Director Soren Juul Petersen's gruelling Danish thriller The Ringmaster opens in similar fashion to James Whale's 1931 adaptation of Frankenstein, with an announcer warning the audience of the horrors we're about to witness. It takes a certain level of confidence to promise your audience such grisly delights. Whale's film delivered. Petersen's doesn't.

the ringmaster review

A mix of a mildly effective slowburn thriller and an immature piece of torture porn, The Ringmaster plays out over the course of an evening during which the Danish national team is competing in the final of some unnamed sporting event. With the nation pre-occupied, it promises to be a slow night for gas station workers Agnes (Anne Bergfeld), a bookish psychology student whose father runs the joint, and the older, directionless Belinda (Karin Michelsen).


Belinda bets that they get no more than three customers during their shift, and she's right. First up is a weird but seemingly harmless oddball who insists on speaking German. Later a pair of creepy young men arrive, with one of them refusing Agnes's request to stop filming her with his camcorder. When they leave, Belinda claims to have seen a woman with duct tape over her mouth on the backseat of their car. Soon after, the two men return, parking their car ominously across the street.

the ringmaster review

This slowburn stalking aspect of The Ringmaster might be somewhat effective were it not inter-cut with flash-forwards that show us how the night ultimately progressed. Agnes is tied to a chair on some sort of stage, the subject of a live show being beamed to an audience of sickos on the internet. An English speaking and accented man in clown make-up (Damon Younger, the Ringmaster of the title) proceeds to torture both Agnes and her prone, unconscious boyfriend.

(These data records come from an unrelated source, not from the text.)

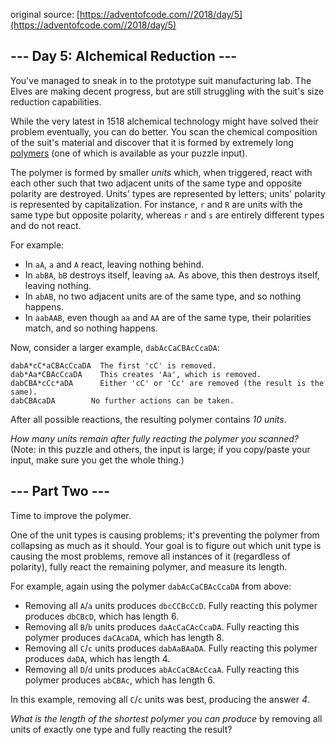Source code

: original source: [https://adventofcode.com//2018/day/5](https://adventofcode.com//2018/day/5)
## --- Day 5: Alchemical Reduction ---
You've managed to sneak in to the prototype suit manufacturing lab.  The Elves are making decent progress, but are still struggling with the suit's size reduction capabilities.

While the very latest in 1518 alchemical technology might have solved their problem eventually, you can do better.  You scan the chemical composition of the suit's material and discover that it is formed by extremely long [polymers](https://en.wikipedia.org/wiki/Polymer) (one of which is available as your puzzle input).

The polymer is formed by smaller *units* which, when triggered, react with each other such that two adjacent units of the same type and opposite polarity are destroyed. Units' types are represented by letters; units' polarity is represented by capitalization.  For instance, `r` and `R` are units with the same type but opposite polarity, whereas `r` and `s` are entirely different types and do not react.

For example:


 - In `aA`, `a` and `A` react, leaving nothing behind.
 - In `abBA`, `bB` destroys itself, leaving `aA`.  As above, this then destroys itself, leaving nothing.
 - In `abAB`, no two adjacent units are of the same type, and so nothing happens.
 - In `aabAAB`, even though `aa` and `AA` are of the same type, their polarities match, and so nothing happens.

Now, consider a larger example, `dabAcCaCBAcCcaDA`:

```
dabA*cC*aCBAcCcaDA  The first 'cC' is removed.
dab*Aa*CBAcCcaDA    This creates 'Aa', which is removed.
dabCBA*cCc*aDA      Either 'cC' or 'Cc' are removed (the result is the same).
dabCBAcaDA        No further actions can be taken.
```

After all possible reactions, the resulting polymer contains *10 units*.

*How many units remain after fully reacting the polymer you scanned?* (Note: in this puzzle and others, the input is large; if you copy/paste your input, make sure you get the whole thing.)


## --- Part Two ---
Time to improve the polymer.

One of the unit types is causing problems; it's preventing the polymer from collapsing as much as it should.  Your goal is to figure out which unit type is causing the most problems, remove all instances of it (regardless of polarity), fully react the remaining polymer, and measure its length.

For example, again using the polymer `dabAcCaCBAcCcaDA` from above:


 - Removing all `A`/`a` units produces `dbcCCBcCcD`. Fully reacting this polymer produces `dbCBcD`, which has length 6.
 - Removing all `B`/`b` units produces `daAcCaCAcCcaDA`. Fully reacting this polymer produces `daCAcaDA`, which has length 8.
 - Removing all `C`/`c` units produces `dabAaBAaDA`. Fully reacting this polymer produces `daDA`, which has length 4.
 - Removing all `D`/`d` units produces `abAcCaCBAcCcaA`. Fully reacting this polymer produces `abCBAc`, which has length 6.

In this example, removing all `C`/`c` units was best, producing the answer *4*.

*What is the length of the shortest polymer you can produce* by removing all units of exactly one type and fully reacting the result?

An unwelcome throwback to the exploitative shockers that clogged video store shelves in the wake of Eli Roth's Hostel, The Ringmaster doesn't have an original idea in its head. There's barely a plot here, and what little story there is doesn't tie together in any coherent fashion. We know from the off that Agnes ends up being menaced by the eponymous villain, but the movie never shows us just how she ended up in his clutches. It almost feels like two different movies have been crudely edited together, one of which is unfinished.

the ringmaster review

Is there really still a market for this sort of dross? I'm no prude, but I just don't see the entertainment value in watching women being tortured in gruesome fashion with no sufficient story to anchor such portrayals of depravity. And boy, is The Ringmaster depraved, with the lowlight seeing the pin of a name tag rammed through a nipple. Far from the terrors promised by the onscreen announcer in the movie's prologue, all we get are the juvenile antics of a filmmaker who really needs to grow up.

The Ringmaster
 is on UK Digital November 30th and in cinemas December 2nd.